-- Opening Marker --

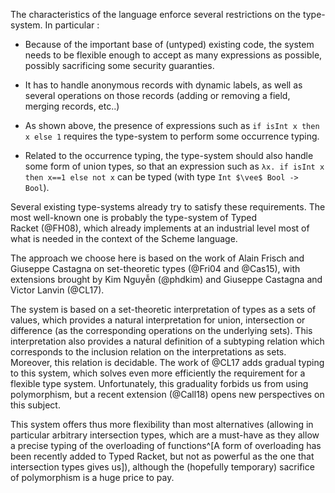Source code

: The characteristics of the language enforce several restrictions on the
type-system. In particular :

- Because of the important base of (untyped) existing code, the system needs to
  be flexible enough to accept as many expressions as possible, possibly
  sacrificing some security guaranties.

- It has to handle anonymous records with dynamic labels, as well as several
  operations on those records (adding or removing a field, merging records,
  etc..)

- As shown above, the presence of expressions such as `if isInt x then x else 1`
  requires the type-system to perform some occurrence typing.

- Related to the occurrence typing, the type-system should also handle some
  form of union types, so that an expression such as
  `λx. if isInt x then x==1 else not x` can be typed (with type
  `Int $\vee$ Bool -> Bool`).

Several existing type-systems already try to satisfy these requirements.
The most well-known one is probably the type-system of Typed Racket (@FH08), which
already implements at an industrial level most of what is needed in the context
of the Scheme language.

The approach we choose here is based on the work of Alain Frisch and Giuseppe
Castagna on set-theoretic types (@Fri04 and @Cas15), with extensions brought by
Kim Nguyễn (@phdkim) and Giuseppe Castagna and Victor Lanvin (@CL17).

The system is based on a set-theoretic interpretation of types as a sets of
values, which provides a natural interpretation for union, intersection or
difference (as the corresponding operations on the underlying sets).
This interpretation also provides a natural definition of a subtyping relation
which corresponds to the inclusion relation on the interpretations as sets.
Moreover, this relation is decidable.
The work of @CL17 adds gradual typing to this system, which solves even more
efficiently the requirement for a flexible type system. Unfortunately, this
graduality forbids us from using polymorphism, but a recent extension (@Call18)
opens new perspectives on this subject.

This system offers thus more flexibility than most alternatives (allowing in
particular arbitrary intersection types, which are a must-have as they allow
a precise typing of the overloading of functions^[A form of overloading has
been recently added to Typed Racket, but not as powerful as the one that
intersection types gives us]), although the (hopefully temporary) sacrifice of
polymorphism is a huge price to pay.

-- Closing Marker --

:: DESCRIPTION OF THE TASK ::
Which lines of the records above contain the word "Castagna"? Report each one.

:: OUTPUT FOR THIS EXERCISE ::
Castagna on set-theoretic types (@Fri04 and @Cas15), with extensions brought by
Kim Nguyễn (@phdkim) and Giuseppe Castagna and Victor Lanvin (@CL17).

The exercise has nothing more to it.